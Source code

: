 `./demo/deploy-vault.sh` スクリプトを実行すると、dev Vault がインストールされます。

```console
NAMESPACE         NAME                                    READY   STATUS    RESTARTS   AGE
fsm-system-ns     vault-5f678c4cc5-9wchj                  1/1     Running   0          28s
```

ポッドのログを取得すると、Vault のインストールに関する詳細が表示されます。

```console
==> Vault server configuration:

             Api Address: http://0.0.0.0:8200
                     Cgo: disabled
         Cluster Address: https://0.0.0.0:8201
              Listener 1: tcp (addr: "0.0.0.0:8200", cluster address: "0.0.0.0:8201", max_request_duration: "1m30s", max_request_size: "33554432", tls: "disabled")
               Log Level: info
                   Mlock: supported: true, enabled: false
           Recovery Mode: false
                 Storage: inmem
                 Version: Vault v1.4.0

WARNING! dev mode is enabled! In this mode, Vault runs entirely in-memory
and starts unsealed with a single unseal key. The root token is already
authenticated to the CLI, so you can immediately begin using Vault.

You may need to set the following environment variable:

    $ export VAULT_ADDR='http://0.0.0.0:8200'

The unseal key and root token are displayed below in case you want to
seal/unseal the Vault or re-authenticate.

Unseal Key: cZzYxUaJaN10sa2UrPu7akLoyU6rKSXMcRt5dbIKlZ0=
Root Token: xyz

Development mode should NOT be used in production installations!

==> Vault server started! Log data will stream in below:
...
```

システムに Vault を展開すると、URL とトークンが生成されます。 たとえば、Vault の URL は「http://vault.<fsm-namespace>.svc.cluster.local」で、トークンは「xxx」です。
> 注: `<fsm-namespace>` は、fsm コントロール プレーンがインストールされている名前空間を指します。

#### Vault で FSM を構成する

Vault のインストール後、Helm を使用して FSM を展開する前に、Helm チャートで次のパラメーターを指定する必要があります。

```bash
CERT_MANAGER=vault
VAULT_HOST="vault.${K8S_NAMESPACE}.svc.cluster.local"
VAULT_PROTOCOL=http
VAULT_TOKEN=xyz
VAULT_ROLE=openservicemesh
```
* * * * *
_ACTIVITY_. Having read the material, transcribe all of it exactly.

_YOUR RESPONSE_.
Source code

: `./demo/deploy-vault.sh` スクリプトを実行すると、dev Vault がインストールされます。

```console
NAMESPACE         NAME                                    READY   STATUS    RESTARTS   AGE
fsm-system-ns     vault-5f678c4cc5-9wchj                  1/1     Running   0          28s
```

ポッドのログを取得すると、Vault のインストールに関する詳細が表示されます。

```console
==> Vault server configuration:

             Api Address: http://0.0.0.0:8200
                     Cgo: disabled
         Cluster Address: https://0.0.0.0:8201
              Listener 1: tcp (addr: "0.0.0.0:8200", cluster address: "0.0.0.0:8201", max_request_duration: "1m30s", max_request_size: "33554432", tls: "disabled")
               Log Level: info
                   Mlock: supported: true, enabled: false
           Recovery Mode: false
                 Storage: inmem
                 Version: Vault v1.4.0

WARNING! dev mode is enabled! In this mode, Vault runs entirely in-memory
and starts unsealed with a single unseal key. The root token is already
authenticated to the CLI, so you can immediately begin using Vault.

You may need to set the following environment variable:

    $ export VAULT_ADDR='http://0.0.0.0:8200'

The unseal key and root token are displayed below in case you want to
seal/unseal the Vault or re-authenticate.

Unseal Key: cZzYxUaJaN10sa2UrPu7akLoyU6rKSXMcRt5dbIKlZ0=
Root Token: xyz

Development mode should NOT be used in production installations!

==> Vault server started! Log data will stream in below:
...
```

システムに Vault を展開すると、URL とトークンが生成されます。 たとえば、Vault の URL は「http://vault.<fsm-namespace>.svc.cluster.local」で、トークンは「xxx」です。
> 注: `<fsm-namespace>` は、fsm コントロール プレーンがインストールされている名前空間を指します。

#### Vault で FSM を構成する

Vault のインストール後、Helm を使用して FSM を展開する前に、Helm チャートで次のパラメーターを指定する必要があります。

```bash
CERT_MANAGER=vault
VAULT_HOST="vault.${K8S_NAMESPACE}.svc.cluster.local"
VAULT_PROTOCOL=http
VAULT_TOKEN=xyz
VAULT_ROLE=openservicemesh
```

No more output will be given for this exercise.